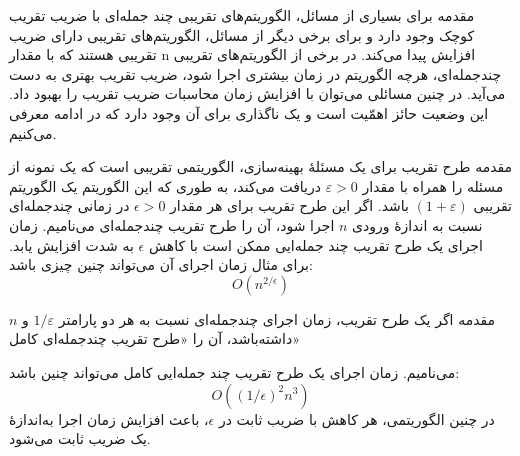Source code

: \begin{itemframe}{مقدمه}
\itm
برای بسیاری از مسائل، الگوریتم‌های تقریبی چند جمله‌ای با ضریب تقریب کوچک وجود دارد و برای برخی دیگر از مسائل، الگوریتم‌های تقریبی دارای ضریب تقریبی هستند که با مقدار n افزایش پیدا می‌کند.
\itm
در برخی از الگوریتم‌های تقریبی چندجمله‌ای، هرچه الگوریتم در زمان بیشتری اجرا شود، ضریب تقریب بهتری به دست می‌آید. در چنین مسائلی می‌توان با افزایش زمان محاسبات ضریب تقریب را بهبود داد.
\itm
این وضعیت حائز اهمّیت است و یک ناگذاری برای آن وجود دارد که در ادامه معرفی می‌کنیم.
\end{itemframe}

\begin{itemframe}{مقدمه}
\itm
طرح تقریب
برای یک مسئلهٔ بهینه‌سازی، الگوریتمی تقریبی است که یک نمونه از مسئله را همراه با مقدار
$\varepsilon > 0$
دریافت می‌کند، به طوری که این الگوریتم یک الگوریتم تقریبی
$(1 + \varepsilon)$
 باشد.
\itm
اگر این طرح تقریب برای هر مقدار
$\epsilon > 0$
در زمانی چندجمله‌ای نسبت به اندازهٔ ورودی $n$ اجرا شود، آن را طرح تقریب چندجمله‌ای
 می‌نامیم.
\itm
زمان اجرای یک طرح تقریب چند جمله‌ایی ممکن است با کاهش
$\epsilon$
 به شدت افزایش یابد. برای مثال زمان اجرای آن می‌تواند چنین چیزی باشد:
$$
O(n^{2/\epsilon})
$$
\end{itemframe}


\begin{itemframe}{مقدمه}
\itm
اگر یک طرح تقریب، زمان اجرای چندجمله‌ای نسبت به هر دو پارامتر
$1/\varepsilon$
و $n$ داشته‌باشد، آن را «طرح تقریب چندجمله‌ای کامل»

می‌نامیم. زمان اجرای یک طرح تقریب چند جمله‌ایی کامل می‌تواند چنین باشد:
$$
O((1/\epsilon)^2n^3)
$$
\itm
در چنین الگوریتمی، هر کاهش با ضریب ثابت در $\epsilon$، باعث افزایش زمان اجرا به‌اندازهٔ یک ضریب ثابت می‌شود.
\end{itemframe}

About this exercise: Please write out all the entries above exactly, but leave out the pictures.

Output below:
Source code

: \begin{itemframe}{مقدمه}
\itm
برای بسیاری از مسائل، الگوریتم‌های تقریبی چند جمله‌ای با ضریب تقریب کوچک وجود دارد و برای برخی دیگر از مسائل، الگوریتم‌های تقریبی دارای ضریب تقریبی هستند که با مقدار n افزایش پیدا می‌کند.
\itm
در برخی از الگوریتم‌های تقریبی چندجمله‌ای، هرچه الگوریتم در زمان بیشتری اجرا شود، ضریب تقریب بهتری به دست می‌آید. در چنین مسائلی می‌توان با افزایش زمان محاسبات ضریب تقریب را بهبود داد.
\itm
این وضعیت حائز اهمّیت است و یک ناگذاری برای آن وجود دارد که در ادامه معرفی می‌کنیم.
\end{itemframe}

\begin{itemframe}{مقدمه}
\itm
طرح تقریب
برای یک مسئلهٔ بهینه‌سازی، الگوریتمی تقریبی است که یک نمونه از مسئله را همراه با مقدار
$\varepsilon > 0$
دریافت می‌کند، به طوری که این الگوریتم یک الگوریتم تقریبی
$(1 + \varepsilon)$
 باشد.
\itm
اگر این طرح تقریب برای هر مقدار
$\epsilon > 0$
در زمانی چندجمله‌ای نسبت به اندازهٔ ورودی $n$ اجرا شود، آن را طرح تقریب چندجمله‌ای
 می‌نامیم.
\itm
زمان اجرای یک طرح تقریب چند جمله‌ایی ممکن است با کاهش
$\epsilon$
 به شدت افزایش یابد. برای مثال زمان اجرای آن می‌تواند چنین چیزی باشد:
$$
O(n^{2/\epsilon})
$$
\end{itemframe}


\begin{itemframe}{مقدمه}
\itm
اگر یک طرح تقریب، زمان اجرای چندجمله‌ای نسبت به هر دو پارامتر
$1/\varepsilon$
و $n$ داشته‌باشد، آن را «طرح تقریب چندجمله‌ای کامل»

می‌نامیم. زمان اجرای یک طرح تقریب چند جمله‌ایی کامل می‌تواند چنین باشد:
$$
O((1/\epsilon)^2n^3)
$$
\itm
در چنین الگوریتمی، هر کاهش با ضریب ثابت در $\epsilon$، باعث افزایش زمان اجرا به‌اندازهٔ یک ضریب ثابت می‌شود.
\end{itemframe}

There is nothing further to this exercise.